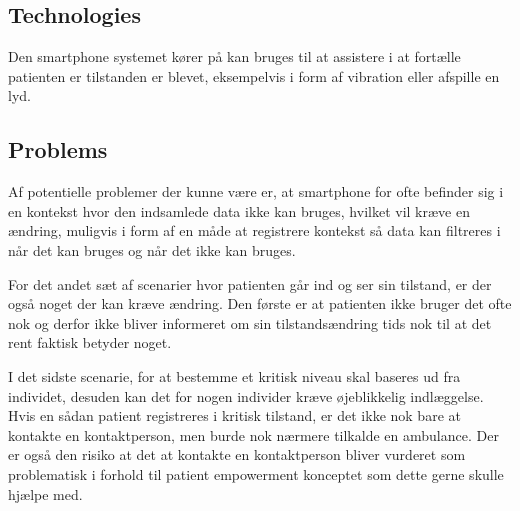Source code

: \subsection{Technologies}
Den smartphone systemet kører på kan bruges til at assistere i at fortælle patienten er tilstanden er blevet, eksempelvis i form af vibration eller afspille en lyd.

\subsection{Problems}
Af potentielle problemer der kunne være er, at smartphone for ofte befinder sig i en kontekst hvor den indsamlede data ikke kan bruges, hvilket vil kræve en ændring, muligvis i form af en måde at registrere kontekst så data kan filtreres i når det kan bruges og når det ikke kan bruges.

For det andet sæt af scenarier hvor patienten går ind og ser sin tilstand, er der også noget der kan kræve ændring.
Den første er at patienten ikke bruger det ofte nok og derfor ikke bliver informeret om sin tilstandsændring tids nok til at det rent faktisk betyder noget.

I det sidste scenarie, for at bestemme et kritisk niveau skal baseres ud fra individet, desuden kan det for nogen individer kræve øjeblikkelig indlæggelse.
Hvis en sådan patient registreres i kritisk tilstand, er det ikke nok bare at kontakte en kontaktperson, men burde nok nærmere tilkalde en ambulance.
Der er også den risiko at det at kontakte en kontaktperson bliver vurderet som problematisk i forhold til patient empowerment konceptet som dette gerne skulle hjælpe med.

**WORK TO COMPLETE:** Return the records above exactly, without the pictures.

**RESULT:**
Source code

: \subsection{Technologies}
Den smartphone systemet kører på kan bruges til at assistere i at fortælle patienten er tilstanden er blevet, eksempelvis i form af vibration eller afspille en lyd.

\subsection{Problems}
Af potentielle problemer der kunne være er, at smartphone for ofte befinder sig i en kontekst hvor den indsamlede data ikke kan bruges, hvilket vil kræve en ændring, muligvis i form af en måde at registrere kontekst så data kan filtreres i når det kan bruges og når det ikke kan bruges.

For det andet sæt af scenarier hvor patienten går ind og ser sin tilstand, er der også noget der kan kræve ændring.
Den første er at patienten ikke bruger det ofte nok og derfor ikke bliver informeret om sin tilstandsændring tids nok til at det rent faktisk betyder noget.

I det sidste scenarie, for at bestemme et kritisk niveau skal baseres ud fra individet, desuden kan det for nogen individer kræve øjeblikkelig indlæggelse.
Hvis en sådan patient registreres i kritisk tilstand, er det ikke nok bare at kontakte en kontaktperson, men burde nok nærmere tilkalde en ambulance.
Der er også den risiko at det at kontakte en kontaktperson bliver vurderet som problematisk i forhold til patient empowerment konceptet som dette gerne skulle hjælpe med.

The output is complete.